Task item: What lines in the records below include the word "bring"? Return each one.
'''
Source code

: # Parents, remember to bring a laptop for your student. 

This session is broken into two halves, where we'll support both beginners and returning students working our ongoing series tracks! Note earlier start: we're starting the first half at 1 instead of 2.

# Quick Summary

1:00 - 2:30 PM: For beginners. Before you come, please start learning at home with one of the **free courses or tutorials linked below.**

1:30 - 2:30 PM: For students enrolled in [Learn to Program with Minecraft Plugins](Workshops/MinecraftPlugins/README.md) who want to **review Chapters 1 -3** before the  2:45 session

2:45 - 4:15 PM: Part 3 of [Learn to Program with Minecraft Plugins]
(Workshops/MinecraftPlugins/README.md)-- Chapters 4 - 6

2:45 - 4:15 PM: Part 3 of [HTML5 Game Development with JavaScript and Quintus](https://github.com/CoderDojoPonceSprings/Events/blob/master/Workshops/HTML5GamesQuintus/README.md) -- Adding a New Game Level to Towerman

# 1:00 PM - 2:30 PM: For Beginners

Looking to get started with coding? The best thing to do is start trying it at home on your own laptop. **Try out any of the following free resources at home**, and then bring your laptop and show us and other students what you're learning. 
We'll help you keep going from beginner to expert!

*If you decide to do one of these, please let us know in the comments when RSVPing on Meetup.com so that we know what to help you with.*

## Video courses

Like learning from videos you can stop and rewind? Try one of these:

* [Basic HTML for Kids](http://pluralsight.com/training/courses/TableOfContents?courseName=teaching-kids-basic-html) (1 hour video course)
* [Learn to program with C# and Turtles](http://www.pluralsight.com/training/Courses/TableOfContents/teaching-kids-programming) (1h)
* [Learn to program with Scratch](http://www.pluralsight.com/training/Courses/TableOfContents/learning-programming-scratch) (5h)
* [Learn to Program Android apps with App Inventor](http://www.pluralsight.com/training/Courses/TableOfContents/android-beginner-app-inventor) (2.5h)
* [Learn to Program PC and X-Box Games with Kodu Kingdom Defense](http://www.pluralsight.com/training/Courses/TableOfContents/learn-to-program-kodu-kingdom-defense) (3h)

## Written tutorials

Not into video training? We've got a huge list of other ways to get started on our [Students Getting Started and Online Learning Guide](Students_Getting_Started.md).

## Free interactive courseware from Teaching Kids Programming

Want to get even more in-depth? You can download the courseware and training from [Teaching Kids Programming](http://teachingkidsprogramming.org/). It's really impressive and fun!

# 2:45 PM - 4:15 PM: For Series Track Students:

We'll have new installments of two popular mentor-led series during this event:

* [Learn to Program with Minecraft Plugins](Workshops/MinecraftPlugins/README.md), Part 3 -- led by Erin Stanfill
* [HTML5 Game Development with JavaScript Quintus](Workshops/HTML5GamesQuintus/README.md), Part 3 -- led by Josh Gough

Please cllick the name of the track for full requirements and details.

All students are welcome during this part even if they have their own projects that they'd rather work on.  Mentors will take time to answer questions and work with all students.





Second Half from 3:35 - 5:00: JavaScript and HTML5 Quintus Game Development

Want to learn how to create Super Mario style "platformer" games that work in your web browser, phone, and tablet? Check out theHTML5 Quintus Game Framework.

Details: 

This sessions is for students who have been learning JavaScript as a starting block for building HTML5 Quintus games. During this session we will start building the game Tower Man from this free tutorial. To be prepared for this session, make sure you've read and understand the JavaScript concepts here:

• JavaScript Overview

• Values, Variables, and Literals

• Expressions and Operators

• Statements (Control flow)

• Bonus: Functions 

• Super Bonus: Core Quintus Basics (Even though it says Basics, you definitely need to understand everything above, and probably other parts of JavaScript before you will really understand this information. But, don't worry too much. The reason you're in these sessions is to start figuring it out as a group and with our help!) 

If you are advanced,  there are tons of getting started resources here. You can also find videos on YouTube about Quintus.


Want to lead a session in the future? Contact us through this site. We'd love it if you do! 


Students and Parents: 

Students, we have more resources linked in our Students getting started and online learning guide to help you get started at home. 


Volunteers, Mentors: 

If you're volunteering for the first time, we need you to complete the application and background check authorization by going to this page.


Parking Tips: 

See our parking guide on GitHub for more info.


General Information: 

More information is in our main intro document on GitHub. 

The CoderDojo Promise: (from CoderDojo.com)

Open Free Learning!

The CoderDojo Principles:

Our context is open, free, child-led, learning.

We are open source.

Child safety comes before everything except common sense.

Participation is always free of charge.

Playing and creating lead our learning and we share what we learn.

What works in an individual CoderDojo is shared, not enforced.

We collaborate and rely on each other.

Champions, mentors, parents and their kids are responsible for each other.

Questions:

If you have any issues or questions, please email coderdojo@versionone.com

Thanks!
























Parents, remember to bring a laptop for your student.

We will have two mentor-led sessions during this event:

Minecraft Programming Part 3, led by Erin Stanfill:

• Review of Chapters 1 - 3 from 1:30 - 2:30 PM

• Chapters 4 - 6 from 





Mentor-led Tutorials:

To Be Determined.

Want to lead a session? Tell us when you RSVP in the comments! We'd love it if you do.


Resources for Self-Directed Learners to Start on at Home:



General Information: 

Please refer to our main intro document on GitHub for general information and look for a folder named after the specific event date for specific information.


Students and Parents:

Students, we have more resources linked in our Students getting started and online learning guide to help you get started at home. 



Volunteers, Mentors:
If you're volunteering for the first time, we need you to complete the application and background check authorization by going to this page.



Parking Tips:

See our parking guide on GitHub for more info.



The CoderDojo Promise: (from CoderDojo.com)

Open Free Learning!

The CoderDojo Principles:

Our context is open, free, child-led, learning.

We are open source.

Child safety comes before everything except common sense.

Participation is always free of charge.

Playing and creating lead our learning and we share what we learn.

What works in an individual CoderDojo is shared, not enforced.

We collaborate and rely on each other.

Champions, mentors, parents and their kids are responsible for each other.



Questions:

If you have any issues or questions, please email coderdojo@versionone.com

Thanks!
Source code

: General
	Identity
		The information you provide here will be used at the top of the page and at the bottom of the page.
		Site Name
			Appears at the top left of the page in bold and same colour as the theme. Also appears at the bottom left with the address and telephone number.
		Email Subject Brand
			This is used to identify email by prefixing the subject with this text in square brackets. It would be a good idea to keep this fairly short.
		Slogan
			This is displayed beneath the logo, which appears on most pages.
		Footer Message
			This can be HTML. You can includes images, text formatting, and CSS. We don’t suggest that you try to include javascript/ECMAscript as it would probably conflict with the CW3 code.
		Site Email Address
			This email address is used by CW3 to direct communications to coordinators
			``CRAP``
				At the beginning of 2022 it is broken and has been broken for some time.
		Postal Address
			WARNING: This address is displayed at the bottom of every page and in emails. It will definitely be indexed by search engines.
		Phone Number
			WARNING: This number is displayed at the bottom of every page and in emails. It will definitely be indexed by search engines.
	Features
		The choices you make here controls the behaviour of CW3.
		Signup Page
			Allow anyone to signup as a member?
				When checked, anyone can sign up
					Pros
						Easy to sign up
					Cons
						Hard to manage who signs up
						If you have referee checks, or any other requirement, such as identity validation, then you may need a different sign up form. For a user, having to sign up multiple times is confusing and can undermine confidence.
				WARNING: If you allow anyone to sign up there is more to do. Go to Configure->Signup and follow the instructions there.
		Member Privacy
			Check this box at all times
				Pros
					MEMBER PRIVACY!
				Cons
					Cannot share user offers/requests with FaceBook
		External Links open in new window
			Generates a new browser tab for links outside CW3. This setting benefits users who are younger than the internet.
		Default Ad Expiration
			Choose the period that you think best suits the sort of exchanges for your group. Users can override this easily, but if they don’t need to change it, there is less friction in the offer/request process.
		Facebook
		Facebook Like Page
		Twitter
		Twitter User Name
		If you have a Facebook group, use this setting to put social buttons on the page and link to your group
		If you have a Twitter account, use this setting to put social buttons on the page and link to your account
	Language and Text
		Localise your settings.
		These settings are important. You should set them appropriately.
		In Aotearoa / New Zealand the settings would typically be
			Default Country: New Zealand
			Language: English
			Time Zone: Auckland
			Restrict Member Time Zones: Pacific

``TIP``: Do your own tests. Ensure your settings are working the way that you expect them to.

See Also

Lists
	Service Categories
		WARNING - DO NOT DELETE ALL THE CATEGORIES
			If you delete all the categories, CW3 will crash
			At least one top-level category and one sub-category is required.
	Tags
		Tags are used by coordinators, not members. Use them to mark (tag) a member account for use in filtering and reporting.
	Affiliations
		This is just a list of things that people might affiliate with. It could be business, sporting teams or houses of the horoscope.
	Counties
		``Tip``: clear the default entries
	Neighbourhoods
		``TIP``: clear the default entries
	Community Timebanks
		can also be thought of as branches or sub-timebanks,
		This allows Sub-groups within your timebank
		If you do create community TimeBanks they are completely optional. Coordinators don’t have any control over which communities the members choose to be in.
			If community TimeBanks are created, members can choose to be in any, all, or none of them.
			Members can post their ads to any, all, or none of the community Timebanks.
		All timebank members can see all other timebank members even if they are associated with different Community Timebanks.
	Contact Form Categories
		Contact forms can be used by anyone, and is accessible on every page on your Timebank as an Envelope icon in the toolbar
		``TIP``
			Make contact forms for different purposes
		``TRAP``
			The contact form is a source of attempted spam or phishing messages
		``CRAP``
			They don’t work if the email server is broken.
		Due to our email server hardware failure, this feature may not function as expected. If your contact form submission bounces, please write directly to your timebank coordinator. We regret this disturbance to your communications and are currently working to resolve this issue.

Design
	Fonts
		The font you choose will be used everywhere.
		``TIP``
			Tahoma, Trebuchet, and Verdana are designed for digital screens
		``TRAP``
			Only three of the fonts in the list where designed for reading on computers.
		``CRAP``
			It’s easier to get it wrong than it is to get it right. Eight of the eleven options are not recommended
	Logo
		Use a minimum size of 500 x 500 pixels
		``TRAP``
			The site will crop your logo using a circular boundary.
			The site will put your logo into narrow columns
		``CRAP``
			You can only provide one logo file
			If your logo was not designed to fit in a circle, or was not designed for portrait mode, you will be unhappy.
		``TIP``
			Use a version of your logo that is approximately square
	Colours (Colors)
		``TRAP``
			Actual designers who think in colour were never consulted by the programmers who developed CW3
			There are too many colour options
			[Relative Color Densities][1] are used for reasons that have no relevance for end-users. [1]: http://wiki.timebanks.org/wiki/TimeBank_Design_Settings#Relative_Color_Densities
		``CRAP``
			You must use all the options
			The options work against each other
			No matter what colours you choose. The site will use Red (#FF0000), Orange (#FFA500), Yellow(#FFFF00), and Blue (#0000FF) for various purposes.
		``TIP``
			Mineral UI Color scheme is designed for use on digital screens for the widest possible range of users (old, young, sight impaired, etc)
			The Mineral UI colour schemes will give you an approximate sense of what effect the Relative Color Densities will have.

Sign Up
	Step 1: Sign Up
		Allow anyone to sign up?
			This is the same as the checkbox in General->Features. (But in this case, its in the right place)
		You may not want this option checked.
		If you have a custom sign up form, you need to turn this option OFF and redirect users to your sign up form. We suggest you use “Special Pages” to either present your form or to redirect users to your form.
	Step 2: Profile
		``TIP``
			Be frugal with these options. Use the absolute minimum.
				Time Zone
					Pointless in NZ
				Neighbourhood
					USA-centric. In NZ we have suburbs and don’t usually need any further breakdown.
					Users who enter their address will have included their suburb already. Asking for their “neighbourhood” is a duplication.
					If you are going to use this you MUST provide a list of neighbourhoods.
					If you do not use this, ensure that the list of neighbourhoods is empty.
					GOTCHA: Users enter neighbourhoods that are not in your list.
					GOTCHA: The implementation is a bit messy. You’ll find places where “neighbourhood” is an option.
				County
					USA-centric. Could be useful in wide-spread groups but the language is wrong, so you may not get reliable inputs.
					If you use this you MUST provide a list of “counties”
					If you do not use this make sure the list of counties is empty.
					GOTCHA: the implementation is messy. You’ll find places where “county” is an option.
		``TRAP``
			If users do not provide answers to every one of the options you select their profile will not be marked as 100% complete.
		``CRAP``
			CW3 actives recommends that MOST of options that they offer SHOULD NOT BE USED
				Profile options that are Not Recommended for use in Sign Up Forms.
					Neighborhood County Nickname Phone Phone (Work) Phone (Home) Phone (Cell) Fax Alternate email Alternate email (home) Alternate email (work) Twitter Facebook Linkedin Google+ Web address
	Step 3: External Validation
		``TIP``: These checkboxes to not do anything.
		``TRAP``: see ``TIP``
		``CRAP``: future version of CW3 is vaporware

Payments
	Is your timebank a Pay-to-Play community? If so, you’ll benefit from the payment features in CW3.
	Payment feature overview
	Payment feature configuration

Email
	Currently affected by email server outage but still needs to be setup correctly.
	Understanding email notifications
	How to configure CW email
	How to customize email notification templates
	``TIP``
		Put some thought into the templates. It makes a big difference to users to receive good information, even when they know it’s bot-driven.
'''
Expected answer:
: # Parents, remember to bring a laptop for your student. 
Looking to get started with coding? The best thing to do is start trying it at home on your own laptop. **Try out any of the following free resources at home**, and then bring your laptop and show us and other students what you're learning. 
Parents, remember to bring a laptop for your student.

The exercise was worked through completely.